■ The problem
Please restate the records below verbatim, omitting every image they hold.

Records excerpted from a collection

"""

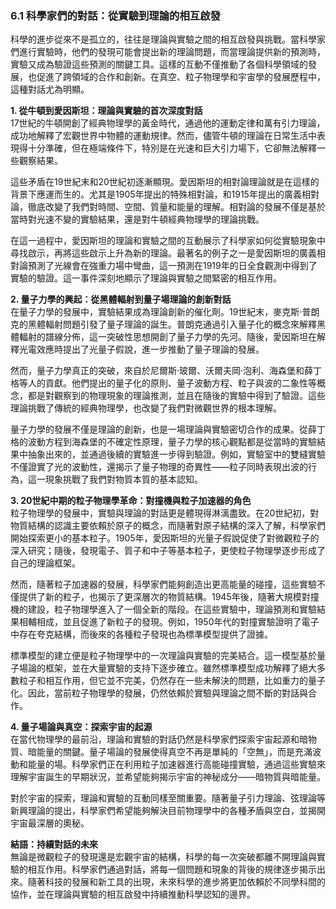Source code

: ### 6.1 科學家們的對話：從實驗到理論的相互啟發

科學的進步從來不是孤立的，往往是理論與實驗之間的相互啟發與挑戰。當科學家們進行實驗時，他們的發現可能會提出新的理論問題，而當理論提供新的預測時，實驗又成為驗證這些預測的關鍵工具。這樣的互動不僅推動了各個科學領域的發展，也促進了跨領域的合作和創新。在真空、粒子物理學和宇宙學的發展歷程中，這種對話尤為明顯。

**1. 從牛頓到愛因斯坦：理論與實驗的首次深度對話**  
17世紀的牛頓開創了經典物理學的黃金時代，通過他的運動定律和萬有引力理論，成功地解釋了宏觀世界中物體的運動規律。然而，儘管牛頓的理論在日常生活中表現得十分準確，但在極端條件下，特別是在光速和巨大引力場下，它卻無法解釋一些觀察結果。

這些矛盾在19世紀末和20世紀初逐漸顯現。愛因斯坦的相對論理論就是在這樣的背景下應運而生的。尤其是1905年提出的特殊相對論，和1915年提出的廣義相對論，徹底改變了我們對時間、空間、質量和能量的理解。相對論的發展不僅是基於當時對光速不變的實驗結果，還是對牛頓經典物理學的理論挑戰。

在這一過程中，愛因斯坦的理論和實驗之間的互動展示了科學家如何從實驗現象中尋找啟示，再將這些啟示上升為新的理論。最著名的例子之一是愛因斯坦的廣義相對論預測了光線會在強重力場中彎曲，這一預測在1919年的日全食觀測中得到了實驗的驗證。這一事件深刻地顯示了理論與實驗之間緊密的相互作用。

**2. 量子力學的興起：從黑體輻射到量子場理論的創新對話**  
在量子力學的發展中，實驗結果成為理論創新的催化劑。19世紀末，麥克斯·普朗克的黑體輻射問題引發了量子理論的誕生。普朗克通過引入量子化的概念來解釋黑體輻射的譜線分佈，這一突破性思想開創了量子力學的先河。隨後，愛因斯坦在解釋光電效應時提出了光量子假說，進一步推動了量子理論的發展。

然而，量子力學真正的突破，來自於尼爾斯·玻爾、沃爾夫岡·泡利、海森堡和薛丁格等人的貢獻。他們提出的量子化的原則、量子波動方程、粒子與波的二象性等概念，都是對觀察到的物理現象的理論推測，並且在隨後的實驗中得到了驗證。這些理論挑戰了傳統的經典物理學，也改變了我們對微觀世界的根本理解。

量子力學的發展不僅是理論的創新，也是一場理論與實驗密切合作的成果。從薛丁格的波動方程到海森堡的不確定性原理，量子力學的核心觀點都是從當時的實驗結果中抽象出來的，並通過後續的實驗進一步得到驗證。例如，實驗室中的雙縫實驗不僅證實了光的波動性，還揭示了量子物理的奇異性——粒子同時表現出波的行為，這一現象挑戰了我們對物質本質的基本認知。

**3. 20世紀中期的粒子物理學革命：對撞機與粒子加速器的角色**  
粒子物理學的發展中，實驗與理論的對話更是體現得淋漓盡致。在20世紀初，對物質結構的認識主要依賴於原子的概念，而隨著對原子結構的深入了解，科學家們開始探索更小的基本粒子。1905年，愛因斯坦的光量子假說促使了對微觀粒子的深入研究；隨後，發現電子、質子和中子等基本粒子，更使粒子物理學逐步形成了自己的理論框架。

然而，隨著粒子加速器的發展，科學家們能夠創造出更高能量的碰撞，這些實驗不僅提供了新的粒子，也揭示了更深層次的物質結構。1945年後，隨著大規模對撞機的建設，粒子物理學進入了一個全新的階段。在這些實驗中，理論預測和實驗結果相輔相成，並且促進了新粒子的發現。例如，1950年代的對撞實驗證明了電子中存在夸克結構，而後來的各種粒子發現也為標準模型提供了證據。

標準模型的建立便是粒子物理學中的一次理論與實驗的完美結合。這一模型基於量子場論的框架，並在大量實驗的支持下逐步確立。雖然標準模型成功解釋了絕大多數粒子和相互作用，但它並不完美，仍然存在一些未解決的問題，比如重力的量子化。因此，當前粒子物理學的發展，仍然依賴於實驗與理論之間不斷的對話與合作。

**4. 量子場論與真空：探索宇宙的起源**  
在當代物理學的最前沿，理論和實驗的對話仍然是科學家們探索宇宙起源和暗物質、暗能量的關鍵。量子場論的發展使得真空不再是單純的「空無」，而是充滿波動和能量的場。科學家們正在利用粒子加速器進行高能碰撞實驗，通過這些實驗來理解宇宙誕生的早期狀況，並希望能夠揭示宇宙的神秘成分——暗物質與暗能量。

對於宇宙的探索，理論和實驗的互動同樣至關重要。隨著量子引力理論、弦理論等新興理論的提出，科學家們希望能夠解決目前物理學中的各種矛盾與空白，並揭開宇宙最深層的奧秘。

**結語：持續對話的未來**  
無論是微觀粒子的發現還是宏觀宇宙的結構，科學的每一次突破都離不開理論與實驗的相互作用。科學家們通過對話，將每一個問題和現象的背後的規律逐步揭示出來。隨著科技的發展和新工具的出現，未來科學的進步將更加依賴於不同學科間的協作，並在理論與實驗的相互啟發中持續推動科學認知的邊界。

"""

■ Answer below
Source code

: ### 6.1 科學家們的對話：從實驗到理論的相互啟發

科學的進步從來不是孤立的，往往是理論與實驗之間的相互啟發與挑戰。當科學家們進行實驗時，他們的發現可能會提出新的理論問題，而當理論提供新的預測時，實驗又成為驗證這些預測的關鍵工具。這樣的互動不僅推動了各個科學領域的發展，也促進了跨領域的合作和創新。在真空、粒子物理學和宇宙學的發展歷程中，這種對話尤為明顯。

**1. 從牛頓到愛因斯坦：理論與實驗的首次深度對話**  
17世紀的牛頓開創了經典物理學的黃金時代，通過他的運動定律和萬有引力理論，成功地解釋了宏觀世界中物體的運動規律。然而，儘管牛頓的理論在日常生活中表現得十分準確，但在極端條件下，特別是在光速和巨大引力場下，它卻無法解釋一些觀察結果。

這些矛盾在19世紀末和20世紀初逐漸顯現。愛因斯坦的相對論理論就是在這樣的背景下應運而生的。尤其是1905年提出的特殊相對論，和1915年提出的廣義相對論，徹底改變了我們對時間、空間、質量和能量的理解。相對論的發展不僅是基於當時對光速不變的實驗結果，還是對牛頓經典物理學的理論挑戰。

在這一過程中，愛因斯坦的理論和實驗之間的互動展示了科學家如何從實驗現象中尋找啟示，再將這些啟示上升為新的理論。最著名的例子之一是愛因斯坦的廣義相對論預測了光線會在強重力場中彎曲，這一預測在1919年的日全食觀測中得到了實驗的驗證。這一事件深刻地顯示了理論與實驗之間緊密的相互作用。

**2. 量子力學的興起：從黑體輻射到量子場理論的創新對話**  
在量子力學的發展中，實驗結果成為理論創新的催化劑。19世紀末，麥克斯·普朗克的黑體輻射問題引發了量子理論的誕生。普朗克通過引入量子化的概念來解釋黑體輻射的譜線分佈，這一突破性思想開創了量子力學的先河。隨後，愛因斯坦在解釋光電效應時提出了光量子假說，進一步推動了量子理論的發展。

然而，量子力學真正的突破，來自於尼爾斯·玻爾、沃爾夫岡·泡利、海森堡和薛丁格等人的貢獻。他們提出的量子化的原則、量子波動方程、粒子與波的二象性等概念，都是對觀察到的物理現象的理論推測，並且在隨後的實驗中得到了驗證。這些理論挑戰了傳統的經典物理學，也改變了我們對微觀世界的根本理解。

量子力學的發展不僅是理論的創新，也是一場理論與實驗密切合作的成果。從薛丁格的波動方程到海森堡的不確定性原理，量子力學的核心觀點都是從當時的實驗結果中抽象出來的，並通過後續的實驗進一步得到驗證。例如，實驗室中的雙縫實驗不僅證實了光的波動性，還揭示了量子物理的奇異性——粒子同時表現出波的行為，這一現象挑戰了我們對物質本質的基本認知。

**3. 20世紀中期的粒子物理學革命：對撞機與粒子加速器的角色**  
粒子物理學的發展中，實驗與理論的對話更是體現得淋漓盡致。在20世紀初，對物質結構的認識主要依賴於原子的概念，而隨著對原子結構的深入了解，科學家們開始探索更小的基本粒子。1905年，愛因斯坦的光量子假說促使了對微觀粒子的深入研究；隨後，發現電子、質子和中子等基本粒子，更使粒子物理學逐步形成了自己的理論框架。

然而，隨著粒子加速器的發展，科學家們能夠創造出更高能量的碰撞，這些實驗不僅提供了新的粒子，也揭示了更深層次的物質結構。1945年後，隨著大規模對撞機的建設，粒子物理學進入了一個全新的階段。在這些實驗中，理論預測和實驗結果相輔相成，並且促進了新粒子的發現。例如，1950年代的對撞實驗證明了電子中存在夸克結構，而後來的各種粒子發現也為標準模型提供了證據。

標準模型的建立便是粒子物理學中的一次理論與實驗的完美結合。這一模型基於量子場論的框架，並在大量實驗的支持下逐步確立。雖然標準模型成功解釋了絕大多數粒子和相互作用，但它並不完美，仍然存在一些未解決的問題，比如重力的量子化。因此，當前粒子物理學的發展，仍然依賴於實驗與理論之間不斷的對話與合作。

**4. 量子場論與真空：探索宇宙的起源**  
在當代物理學的最前沿，理論和實驗的對話仍然是科學家們探索宇宙起源和暗物質、暗能量的關鍵。量子場論的發展使得真空不再是單純的「空無」，而是充滿波動和能量的場。科學家們正在利用粒子加速器進行高能碰撞實驗，通過這些實驗來理解宇宙誕生的早期狀況，並希望能夠揭示宇宙的神秘成分——暗物質與暗能量。

對於宇宙的探索，理論和實驗的互動同樣至關重要。隨著量子引力理論、弦理論等新興理論的提出，科學家們希望能夠解決目前物理學中的各種矛盾與空白，並揭開宇宙最深層的奧秘。

**結語：持續對話的未來**  
無論是微觀粒子的發現還是宏觀宇宙的結構，科學的每一次突破都離不開理論與實驗的相互作用。科學家們通過對話，將每一個問題和現象的背後的規律逐步揭示出來。隨著科技的發展和新工具的出現，未來科學的進步將更加依賴於不同學科間的協作，並在理論與實驗的相互啟發中持續推動科學認知的邊界。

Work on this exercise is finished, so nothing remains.